EXERCISE GOAL:
What you return must be the complete listing, unchanged.

TASK INPUT:
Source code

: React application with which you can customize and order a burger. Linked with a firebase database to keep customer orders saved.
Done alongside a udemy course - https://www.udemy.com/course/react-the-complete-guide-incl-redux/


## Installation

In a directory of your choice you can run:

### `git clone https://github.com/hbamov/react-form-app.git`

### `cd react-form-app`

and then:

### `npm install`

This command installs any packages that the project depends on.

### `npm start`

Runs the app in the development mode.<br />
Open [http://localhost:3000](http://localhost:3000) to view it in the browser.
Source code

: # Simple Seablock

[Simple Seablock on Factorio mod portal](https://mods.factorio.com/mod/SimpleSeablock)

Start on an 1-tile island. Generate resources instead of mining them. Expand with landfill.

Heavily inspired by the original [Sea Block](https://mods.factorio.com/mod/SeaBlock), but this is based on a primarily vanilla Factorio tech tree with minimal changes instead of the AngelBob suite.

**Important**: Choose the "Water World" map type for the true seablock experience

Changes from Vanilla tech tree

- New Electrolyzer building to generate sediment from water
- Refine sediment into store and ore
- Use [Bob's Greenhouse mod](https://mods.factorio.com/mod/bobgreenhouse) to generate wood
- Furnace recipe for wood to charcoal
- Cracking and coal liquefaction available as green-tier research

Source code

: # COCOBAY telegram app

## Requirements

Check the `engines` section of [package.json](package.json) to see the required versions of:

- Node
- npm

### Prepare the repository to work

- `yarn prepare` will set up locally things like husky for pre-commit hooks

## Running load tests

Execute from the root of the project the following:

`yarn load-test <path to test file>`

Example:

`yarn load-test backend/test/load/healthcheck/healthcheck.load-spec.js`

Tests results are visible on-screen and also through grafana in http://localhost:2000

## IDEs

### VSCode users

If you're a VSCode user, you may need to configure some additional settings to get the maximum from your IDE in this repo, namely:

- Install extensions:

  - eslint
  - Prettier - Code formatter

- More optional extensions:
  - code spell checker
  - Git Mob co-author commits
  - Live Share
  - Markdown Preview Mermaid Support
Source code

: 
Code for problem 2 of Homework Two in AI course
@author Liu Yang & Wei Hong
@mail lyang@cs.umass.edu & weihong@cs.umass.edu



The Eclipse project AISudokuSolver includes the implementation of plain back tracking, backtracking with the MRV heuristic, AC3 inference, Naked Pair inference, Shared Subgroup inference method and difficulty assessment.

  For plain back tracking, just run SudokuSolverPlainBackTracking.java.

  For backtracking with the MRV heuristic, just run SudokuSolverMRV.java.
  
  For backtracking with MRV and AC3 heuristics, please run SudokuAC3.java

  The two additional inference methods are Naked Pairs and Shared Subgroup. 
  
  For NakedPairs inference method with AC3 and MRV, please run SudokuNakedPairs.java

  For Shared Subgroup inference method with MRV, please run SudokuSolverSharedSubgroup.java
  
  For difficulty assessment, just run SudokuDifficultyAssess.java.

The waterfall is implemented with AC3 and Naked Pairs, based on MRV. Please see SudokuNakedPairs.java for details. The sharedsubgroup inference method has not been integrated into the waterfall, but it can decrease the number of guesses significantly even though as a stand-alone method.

ANSWER BELOW:
Source code

: React application with which you can customize and order a burger. Linked with a firebase database to keep customer orders saved.
Done alongside a udemy course - https://www.udemy.com/course/react-the-complete-guide-incl-redux/


## Installation

In a directory of your choice you can run:

### `git clone https://github.com/hbamov/react-form-app.git`

### `cd react-form-app`

and then:

### `npm install`

This command installs any packages that the project depends on.

### `npm start`

Runs the app in the development mode.<br />
Open [http://localhost:3000](http://localhost:3000) to view it in the browser.
Source code

: # Simple Seablock

[Simple Seablock on Factorio mod portal](https://mods.factorio.com/mod/SimpleSeablock)

Start on an 1-tile island. Generate resources instead of mining them. Expand with landfill.

Heavily inspired by the original [Sea Block](https://mods.factorio.com/mod/SeaBlock), but this is based on a primarily vanilla Factorio tech tree with minimal changes instead of the AngelBob suite.

**Important**: Choose the "Water World" map type for the true seablock experience

Changes from Vanilla tech tree

- New Electrolyzer building to generate sediment from water
- Refine sediment into store and ore
- Use [Bob's Greenhouse mod](https://mods.factorio.com/mod/bobgreenhouse) to generate wood
- Furnace recipe for wood to charcoal
- Cracking and coal liquefaction available as green-tier research

Source code

: # COCOBAY telegram app

## Requirements

Check the `engines` section of [package.json](package.json) to see the required versions of:

- Node
- npm

### Prepare the repository to work

- `yarn prepare` will set up locally things like husky for pre-commit hooks

## Running load tests

Execute from the root of the project the following:

`yarn load-test <path to test file>`

Example:

`yarn load-test backend/test/load/healthcheck/healthcheck.load-spec.js`

Tests results are visible on-screen and also through grafana in http://localhost:2000

## IDEs

### VSCode users

If you're a VSCode user, you may need to configure some additional settings to get the maximum from your IDE in this repo, namely:

- Install extensions:

  - eslint
  - Prettier - Code formatter

- More optional extensions:
  - code spell checker
  - Git Mob co-author commits
  - Live Share
  - Markdown Preview Mermaid Support
Source code

: 
Code for problem 2 of Homework Two in AI course
@author Liu Yang & Wei Hong
@mail lyang@cs.umass.edu & weihong@cs.umass.edu



The Eclipse project AISudokuSolver includes the implementation of plain back tracking, backtracking with the MRV heuristic, AC3 inference, Naked Pair inference, Shared Subgroup inference method and difficulty assessment.

  For plain back tracking, just run SudokuSolverPlainBackTracking.java.

  For backtracking with the MRV heuristic, just run SudokuSolverMRV.java.
  
  For backtracking with MRV and AC3 heuristics, please run SudokuAC3.java

  The two additional inference methods are Naked Pairs and Shared Subgroup. 
  
  For NakedPairs inference method with AC3 and MRV, please run SudokuNakedPairs.java

  For Shared Subgroup inference method with MRV, please run SudokuSolverSharedSubgroup.java
  
  For difficulty assessment, just run SudokuDifficultyAssess.java.

The waterfall is implemented with AC3 and Naked Pairs, based on MRV. Please see SudokuNakedPairs.java for details. The sharedsubgroup inference method has not been integrated into the waterfall, but it can decrease the number of guesses significantly even though as a stand-alone method.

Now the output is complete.